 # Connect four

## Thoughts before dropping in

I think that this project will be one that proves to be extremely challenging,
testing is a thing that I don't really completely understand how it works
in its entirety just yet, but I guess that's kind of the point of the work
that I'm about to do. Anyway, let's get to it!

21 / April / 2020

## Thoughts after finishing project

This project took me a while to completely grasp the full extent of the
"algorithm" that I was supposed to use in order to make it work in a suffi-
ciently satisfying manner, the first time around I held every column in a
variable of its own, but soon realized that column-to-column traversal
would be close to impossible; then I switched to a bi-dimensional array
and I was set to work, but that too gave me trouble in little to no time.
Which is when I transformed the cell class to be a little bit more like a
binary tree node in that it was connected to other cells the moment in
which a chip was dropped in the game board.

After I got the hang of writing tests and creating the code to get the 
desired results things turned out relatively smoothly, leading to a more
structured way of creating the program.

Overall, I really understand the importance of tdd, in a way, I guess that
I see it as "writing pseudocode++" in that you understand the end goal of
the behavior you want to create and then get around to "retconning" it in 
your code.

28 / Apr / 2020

■ ■ ■

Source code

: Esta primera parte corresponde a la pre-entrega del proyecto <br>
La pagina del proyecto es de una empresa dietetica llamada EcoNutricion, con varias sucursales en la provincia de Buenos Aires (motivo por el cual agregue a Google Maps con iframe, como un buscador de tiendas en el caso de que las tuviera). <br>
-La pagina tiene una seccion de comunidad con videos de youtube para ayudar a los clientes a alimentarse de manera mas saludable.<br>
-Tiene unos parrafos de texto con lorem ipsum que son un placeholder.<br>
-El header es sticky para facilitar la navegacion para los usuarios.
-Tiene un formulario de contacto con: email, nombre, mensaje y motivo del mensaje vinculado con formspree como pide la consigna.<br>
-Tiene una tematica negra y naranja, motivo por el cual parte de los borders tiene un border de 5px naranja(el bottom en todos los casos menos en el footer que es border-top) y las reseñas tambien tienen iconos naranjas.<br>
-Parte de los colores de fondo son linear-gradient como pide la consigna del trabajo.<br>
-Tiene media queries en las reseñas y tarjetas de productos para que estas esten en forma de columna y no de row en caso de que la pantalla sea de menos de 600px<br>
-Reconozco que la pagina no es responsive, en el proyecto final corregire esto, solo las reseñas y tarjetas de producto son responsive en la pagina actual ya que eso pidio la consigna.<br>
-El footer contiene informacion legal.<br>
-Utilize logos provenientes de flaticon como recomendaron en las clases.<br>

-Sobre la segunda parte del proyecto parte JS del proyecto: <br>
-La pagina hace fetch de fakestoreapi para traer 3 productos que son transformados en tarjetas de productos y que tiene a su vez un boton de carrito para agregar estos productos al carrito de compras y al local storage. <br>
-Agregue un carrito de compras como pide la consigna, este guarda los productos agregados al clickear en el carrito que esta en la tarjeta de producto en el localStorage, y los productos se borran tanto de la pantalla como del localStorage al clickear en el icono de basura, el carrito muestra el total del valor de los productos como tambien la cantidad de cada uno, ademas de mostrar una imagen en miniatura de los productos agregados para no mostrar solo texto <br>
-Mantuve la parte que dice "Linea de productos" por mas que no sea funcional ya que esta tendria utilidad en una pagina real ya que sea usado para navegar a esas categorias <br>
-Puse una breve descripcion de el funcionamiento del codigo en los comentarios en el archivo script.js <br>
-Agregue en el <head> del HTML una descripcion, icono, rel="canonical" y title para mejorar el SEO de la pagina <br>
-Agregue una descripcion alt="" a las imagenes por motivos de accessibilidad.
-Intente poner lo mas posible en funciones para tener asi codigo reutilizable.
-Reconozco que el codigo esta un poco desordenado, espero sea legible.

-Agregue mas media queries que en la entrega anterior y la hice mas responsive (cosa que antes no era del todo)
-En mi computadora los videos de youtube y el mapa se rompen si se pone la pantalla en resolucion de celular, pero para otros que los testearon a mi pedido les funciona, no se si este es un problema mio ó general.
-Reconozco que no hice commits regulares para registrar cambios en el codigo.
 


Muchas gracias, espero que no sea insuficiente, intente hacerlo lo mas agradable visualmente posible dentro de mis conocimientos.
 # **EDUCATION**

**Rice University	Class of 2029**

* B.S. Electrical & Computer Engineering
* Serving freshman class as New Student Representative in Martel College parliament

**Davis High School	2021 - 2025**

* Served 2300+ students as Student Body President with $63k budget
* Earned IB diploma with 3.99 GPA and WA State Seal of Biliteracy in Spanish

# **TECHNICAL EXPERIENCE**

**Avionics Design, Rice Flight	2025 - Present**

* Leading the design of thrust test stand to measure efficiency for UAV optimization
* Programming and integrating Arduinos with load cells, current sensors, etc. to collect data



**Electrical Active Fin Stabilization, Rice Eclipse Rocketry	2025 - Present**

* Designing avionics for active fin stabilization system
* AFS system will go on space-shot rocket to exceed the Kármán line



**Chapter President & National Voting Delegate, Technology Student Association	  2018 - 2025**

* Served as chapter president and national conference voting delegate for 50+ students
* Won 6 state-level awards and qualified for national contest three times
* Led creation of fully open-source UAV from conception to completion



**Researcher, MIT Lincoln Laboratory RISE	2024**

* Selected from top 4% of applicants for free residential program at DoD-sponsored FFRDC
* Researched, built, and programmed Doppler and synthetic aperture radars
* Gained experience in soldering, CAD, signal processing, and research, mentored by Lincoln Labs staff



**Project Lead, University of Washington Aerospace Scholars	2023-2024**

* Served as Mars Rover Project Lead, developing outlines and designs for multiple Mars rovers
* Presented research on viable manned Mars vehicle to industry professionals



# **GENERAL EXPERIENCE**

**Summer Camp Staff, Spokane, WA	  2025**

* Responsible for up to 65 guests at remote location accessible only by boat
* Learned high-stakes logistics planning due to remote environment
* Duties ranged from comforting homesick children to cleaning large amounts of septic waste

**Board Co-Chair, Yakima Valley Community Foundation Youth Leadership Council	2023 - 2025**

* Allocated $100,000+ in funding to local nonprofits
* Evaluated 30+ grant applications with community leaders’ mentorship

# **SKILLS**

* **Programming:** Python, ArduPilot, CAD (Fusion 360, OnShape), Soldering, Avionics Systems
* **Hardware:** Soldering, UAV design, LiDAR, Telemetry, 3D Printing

■ ■ ■

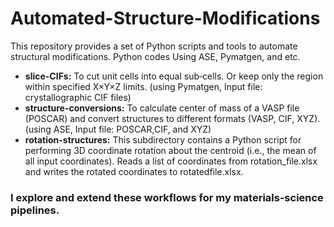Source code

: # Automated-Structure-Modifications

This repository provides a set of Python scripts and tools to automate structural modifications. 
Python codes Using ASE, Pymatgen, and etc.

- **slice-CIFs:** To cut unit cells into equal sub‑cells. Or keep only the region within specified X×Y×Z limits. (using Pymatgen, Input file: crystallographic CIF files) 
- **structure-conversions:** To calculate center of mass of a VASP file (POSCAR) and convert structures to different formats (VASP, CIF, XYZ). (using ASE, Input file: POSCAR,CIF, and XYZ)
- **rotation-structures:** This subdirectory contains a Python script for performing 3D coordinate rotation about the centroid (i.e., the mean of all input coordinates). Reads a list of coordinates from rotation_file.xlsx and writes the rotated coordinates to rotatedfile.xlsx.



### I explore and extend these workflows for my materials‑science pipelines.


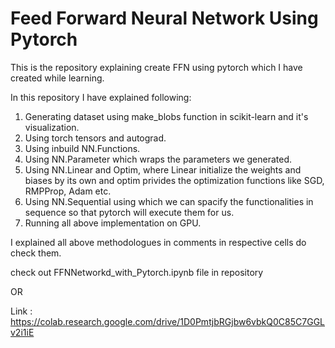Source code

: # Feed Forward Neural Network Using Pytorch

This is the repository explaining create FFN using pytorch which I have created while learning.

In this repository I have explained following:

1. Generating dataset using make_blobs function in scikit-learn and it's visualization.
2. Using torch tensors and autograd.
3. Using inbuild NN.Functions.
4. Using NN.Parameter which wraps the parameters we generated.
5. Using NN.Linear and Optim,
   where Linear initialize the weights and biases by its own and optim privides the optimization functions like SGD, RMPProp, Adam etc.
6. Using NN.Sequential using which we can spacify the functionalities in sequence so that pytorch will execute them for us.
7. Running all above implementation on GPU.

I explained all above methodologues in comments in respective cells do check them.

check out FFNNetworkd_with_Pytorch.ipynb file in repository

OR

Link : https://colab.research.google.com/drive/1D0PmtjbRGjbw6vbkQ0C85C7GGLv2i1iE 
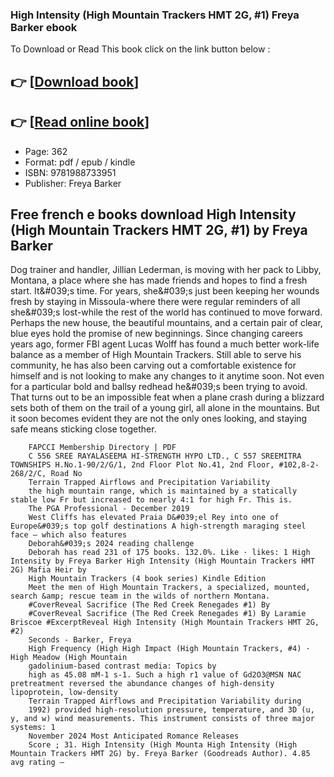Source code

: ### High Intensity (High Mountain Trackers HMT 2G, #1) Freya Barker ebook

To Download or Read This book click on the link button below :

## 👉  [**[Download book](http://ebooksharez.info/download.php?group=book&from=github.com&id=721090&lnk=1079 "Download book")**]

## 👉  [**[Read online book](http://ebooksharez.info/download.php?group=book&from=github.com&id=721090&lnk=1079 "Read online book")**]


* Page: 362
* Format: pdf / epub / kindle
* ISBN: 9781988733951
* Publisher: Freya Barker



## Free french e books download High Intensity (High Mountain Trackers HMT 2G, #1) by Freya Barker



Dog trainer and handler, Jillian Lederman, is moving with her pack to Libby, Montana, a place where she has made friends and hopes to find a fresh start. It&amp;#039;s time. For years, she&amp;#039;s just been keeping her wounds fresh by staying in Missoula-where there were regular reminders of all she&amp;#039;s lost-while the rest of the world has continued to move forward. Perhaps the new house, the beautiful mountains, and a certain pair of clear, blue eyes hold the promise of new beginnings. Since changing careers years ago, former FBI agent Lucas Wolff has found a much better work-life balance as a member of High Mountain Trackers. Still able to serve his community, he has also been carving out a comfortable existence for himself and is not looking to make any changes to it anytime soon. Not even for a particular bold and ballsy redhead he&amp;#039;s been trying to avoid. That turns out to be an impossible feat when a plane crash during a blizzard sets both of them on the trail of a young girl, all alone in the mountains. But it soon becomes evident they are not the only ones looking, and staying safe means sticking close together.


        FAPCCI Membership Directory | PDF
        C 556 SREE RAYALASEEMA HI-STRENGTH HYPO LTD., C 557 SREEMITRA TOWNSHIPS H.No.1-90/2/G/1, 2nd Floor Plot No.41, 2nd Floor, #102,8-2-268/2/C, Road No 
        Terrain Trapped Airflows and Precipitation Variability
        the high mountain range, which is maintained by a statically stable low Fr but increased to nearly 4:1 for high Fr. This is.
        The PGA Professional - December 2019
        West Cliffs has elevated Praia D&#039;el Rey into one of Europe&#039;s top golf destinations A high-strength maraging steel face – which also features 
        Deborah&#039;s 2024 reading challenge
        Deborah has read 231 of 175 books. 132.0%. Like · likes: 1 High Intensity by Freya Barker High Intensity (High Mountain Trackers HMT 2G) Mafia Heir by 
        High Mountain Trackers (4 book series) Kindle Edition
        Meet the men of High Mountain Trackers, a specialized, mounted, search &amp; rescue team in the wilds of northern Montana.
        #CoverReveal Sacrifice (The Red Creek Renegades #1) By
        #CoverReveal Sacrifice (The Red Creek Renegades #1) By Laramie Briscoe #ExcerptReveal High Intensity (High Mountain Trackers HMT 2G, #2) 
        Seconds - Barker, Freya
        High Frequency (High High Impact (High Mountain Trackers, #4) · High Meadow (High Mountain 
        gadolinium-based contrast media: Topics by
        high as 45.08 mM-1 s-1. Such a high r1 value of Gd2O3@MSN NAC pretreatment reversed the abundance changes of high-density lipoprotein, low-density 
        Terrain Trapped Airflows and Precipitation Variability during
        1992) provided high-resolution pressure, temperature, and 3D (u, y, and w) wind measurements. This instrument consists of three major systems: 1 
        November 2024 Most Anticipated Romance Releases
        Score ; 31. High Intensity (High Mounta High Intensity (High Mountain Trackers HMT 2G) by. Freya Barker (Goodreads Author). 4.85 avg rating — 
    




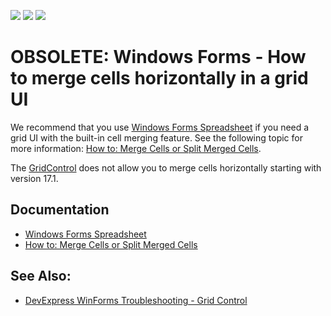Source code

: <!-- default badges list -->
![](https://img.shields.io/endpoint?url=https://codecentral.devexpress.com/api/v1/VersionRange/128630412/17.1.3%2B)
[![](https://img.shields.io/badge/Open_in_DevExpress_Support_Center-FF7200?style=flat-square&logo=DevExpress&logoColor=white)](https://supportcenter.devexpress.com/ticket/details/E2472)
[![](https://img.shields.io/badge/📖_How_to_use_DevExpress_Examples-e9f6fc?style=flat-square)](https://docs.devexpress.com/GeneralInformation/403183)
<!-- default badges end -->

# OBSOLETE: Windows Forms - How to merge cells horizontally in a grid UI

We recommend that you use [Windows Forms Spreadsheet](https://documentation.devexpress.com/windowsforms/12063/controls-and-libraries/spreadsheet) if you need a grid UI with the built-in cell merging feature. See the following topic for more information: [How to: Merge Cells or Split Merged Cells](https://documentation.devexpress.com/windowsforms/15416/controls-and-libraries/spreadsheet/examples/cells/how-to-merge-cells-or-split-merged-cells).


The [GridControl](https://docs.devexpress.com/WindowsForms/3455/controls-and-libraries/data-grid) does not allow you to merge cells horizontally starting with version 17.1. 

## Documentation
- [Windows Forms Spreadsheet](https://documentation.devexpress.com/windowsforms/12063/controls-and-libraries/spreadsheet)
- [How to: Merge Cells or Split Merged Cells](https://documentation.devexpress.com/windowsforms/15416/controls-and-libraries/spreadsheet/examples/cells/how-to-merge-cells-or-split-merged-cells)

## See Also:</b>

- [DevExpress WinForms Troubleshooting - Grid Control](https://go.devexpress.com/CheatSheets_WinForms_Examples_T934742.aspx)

■ ■ ■

- Try it: Lines containing the string "media" in the listing: say how many there are, giving only the number.

- Answer box: 3